Droite et fine comme une cariatide, la silhouette de Nephir s’encadra entre les battants de la porte. Lynn et Mary se placèrent instinctivement devant Keina afin de la protéger. Un coup de feu retentit. Traversant les flocons, une balle siffla près de la sorcière et lui soutira un rictus guogenard. L’odeur de la poudre s’éparpilla dans les ténèbres glacées.

— Souhaites-tu que je te donne quelques leçons de tir, ma chère Lynn ? La précision semble te faire défaut.

— Ne t’encombre pas de cette peine, sorcière. Cette bien piètre tireuse est déjà mon élève, s’éleva une voix rocailleuse derrière le véhicule.

Keina eut à peine le temps de reconnaître Erich qui se glissait à ses côtés, des longs filaments d’énergie verdoyante lovés entre ses paumes.

— Le bruit court que cela pourrait vous servir, lui souffla-t-il quand il fut suffisamment proche d’elle.

La jeune fille, en pleine confusion, releva les yeux vers le perron. Nephir l’avait déserté pour se porter à sa rencontre. Luni, Olga et Pierre apparurent à leur tour par la grande porte, poursuivis par une horde d’Alfs difformes. Ils crièrent des paroles qu’elle ne comprit pas. Elle reporta son regard affolé vers Erich qui lui tendait les mains. L’éclat fantasmagorique de la magie soulignait ses traits comme un messie grotesque.

D’un revers négligent, Nephir repoussa une attaque de Mary. Georgianna, sous sa forme de rapace, fondit sur Lynn pour lui labourer le flanc. Cette dernière lâcha son arme et roula dans la neige, entraînant la dame rouge avec elle. Cinni sauta d’un rempart pour lui porter secours. Au même instant, Esteban et Caledon brisèrent l’un des vitraux de la bâtisse, emmêlés dans un combat à mort.

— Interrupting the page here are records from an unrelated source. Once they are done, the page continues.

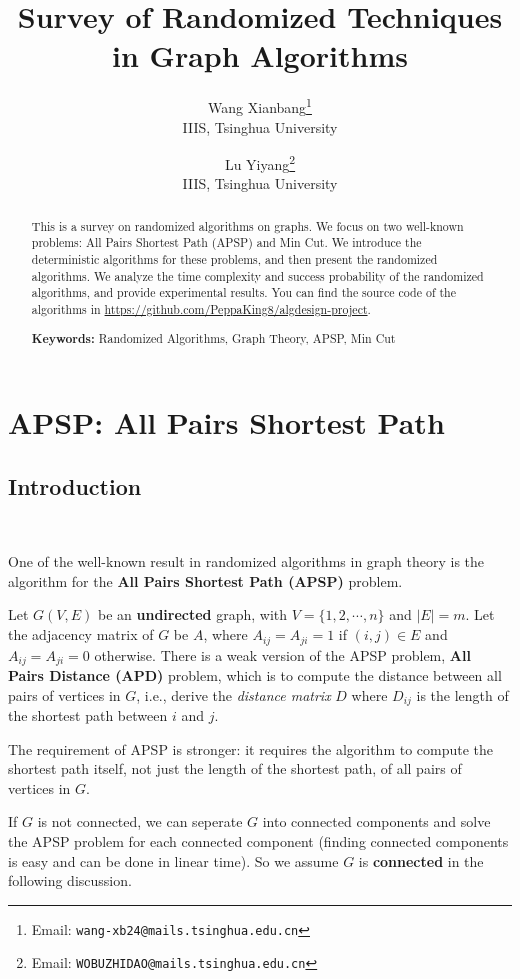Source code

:\documentclass[12pt]{article}
\title{Survey of Randomized Techniques in Graph Algorithms}
\author{
    Wang Xianbang\thanks{Email: \texttt{wang-xb24@mails.tsinghua.edu.cn}} \\
    IIIS, Tsinghua University
    \and
    Lu Yiyang\thanks{Email: \texttt{WOBUZHIDAO@mails.tsinghua.edu.cn}} \\
    IIIS, Tsinghua University
}
\begin{document}
\maketitle

\begin{abstract}
    This is a survey on randomized algorithms on graphs. We focus on two well-known problems: All Pairs Shortest Path (APSP) and Min Cut. We introduce the deterministic algorithms for these problems, and then present the randomized algorithms. We analyze the time complexity and success probability of the randomized algorithms, and provide experimental results. You can find the source code of the algorithms in \url{https://github.com/PeppaKing8/algdesign-project}.

    \textbf{Keywords:} Randomized Algorithms, Graph Theory, APSP, Min Cut
\end{abstract}

\section{APSP: All Pairs Shortest Path}
\subsection{Introduction}\

One of the well-known result in randomized algorithms in graph theory is the algorithm for the \textbf{All Pairs Shortest Path (APSP)} problem.

Let $G(V,E)$ be an \textbf{undirected} graph, with $V=\{1,2,\cdots,n\}$ and $|E|=m$. Let the adjacency matrix of $G$ be $A$, where $A_{ij}=A_{ji}=1$ if $(i,j)\in E$ and $A_{ij}=A_{ji}=0$ otherwise. There is a weak version of the APSP problem, \textbf{All Pairs Distance (APD)} problem, which is to compute the distance between all pairs of vertices in $G$, i.e., derive the \emph{distance matrix} $D$ where $D_{ij}$ is the length of the shortest path between $i$ and $j$.

The requirement of APSP is stronger: it requires the algorithm to compute the shortest path itself, not just the length of the shortest path, of all pairs of vertices in $G$. 

If $G$ is not connected, we can seperate $G$ into connected components and solve the APSP problem for each connected component (finding connected components is easy and can be done in linear time). So we assume $G$ is \textbf{connected} in the following discussion.
\end{document}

Le père et le fils, s’avisa Keina, frappée d’horreur. Les paroles de Luni lui revinrent à l’esprit. Mais Caledon est un homme droit. Il a su garder la mesure de son devoir, et laisser de côté ses sentiments paternels.

Alors, c’était ça, la guerre ? Tout ce sang versé, cette fureur autour d’elle, à cause d’elle. Elle se tordit, soudain saisie d’une nausée qui broya son estomac comme les dents d’un engrenage. Elle ferma les yeux. La vision, aussi précise qu’une photographie de Nadar, s’imprima derrière ses paupières.

Une clarté irréelle baignait ce monde sans couleur. Sur le champ de bataille, de longs glyphes de brume dansaient entre les morts, emportés par le vent, entraînant avec eux un parfum de putréfaction. Un loup fixa sur elle ses pupilles obliques. Il secoua son échine et, d’une démarche souple, s’élança à sa rencontre.

— Keina ! Prends cette magie !

La voix impérieuse venait d’Ekaterina. Sortie de l’ombre, elle retardait l’avancée de Nephir. La silfine s’éveilla. Elle approcha ses doigts de l’énergie qui crépitait au creux de la main d’Erich, étincelles d’émeraude flamboyant dans l’obscurité.

— Que dois-je faire ? murmura-t-elle.

Dans une salve électrique foudroyante, les particules enchantées traversèrent son épiderme. Cela lui fit l’effet d’une renaissance. Elle ferma les yeux. Laissa l’échantillon circuler dans ses veines, guérir son corps et son âme.

Tu es une silfine…

le vent dans les arbres le galop léger des elfides les tours qui étincellent dans le matin brumeux

Tu es…

— …la Mémoire !

…elle rouvrit les paupières et se tourna vers Mary, qui se battait contre une Hydre sortie des flots…

— Concentrez-vous, miss ! Vous pouvez convoquer la Mémoire !

… les referma aussitôt.

Ne réfléchis pas. Laisse-toi porter. La magie est au-dessous, elle t’appelle…

Les corpuscules bouillonnaient en elle, éveillaient tous ses sens. Sous ses souliers usés, le sol se mit à vibrer. Aussi clairement que si elle s’y trouvait, elle vit l’installation de verre se répandre dans la crypte en mille fragments ; elle observa le plafond qui se craquelait ; sentit les filaments de jade se frayer un passage dans la roche millénaire pour la retrouver.

Subitement, Keina ouvrit les yeux. Débarrassée de tous ses adversaires, Nephir s’avançait vers elle, sa silhouette féline frémissant de rage.

— Trop tard, exhala Keina alors que la magie se déversait en elle par vagues bienfaitrices.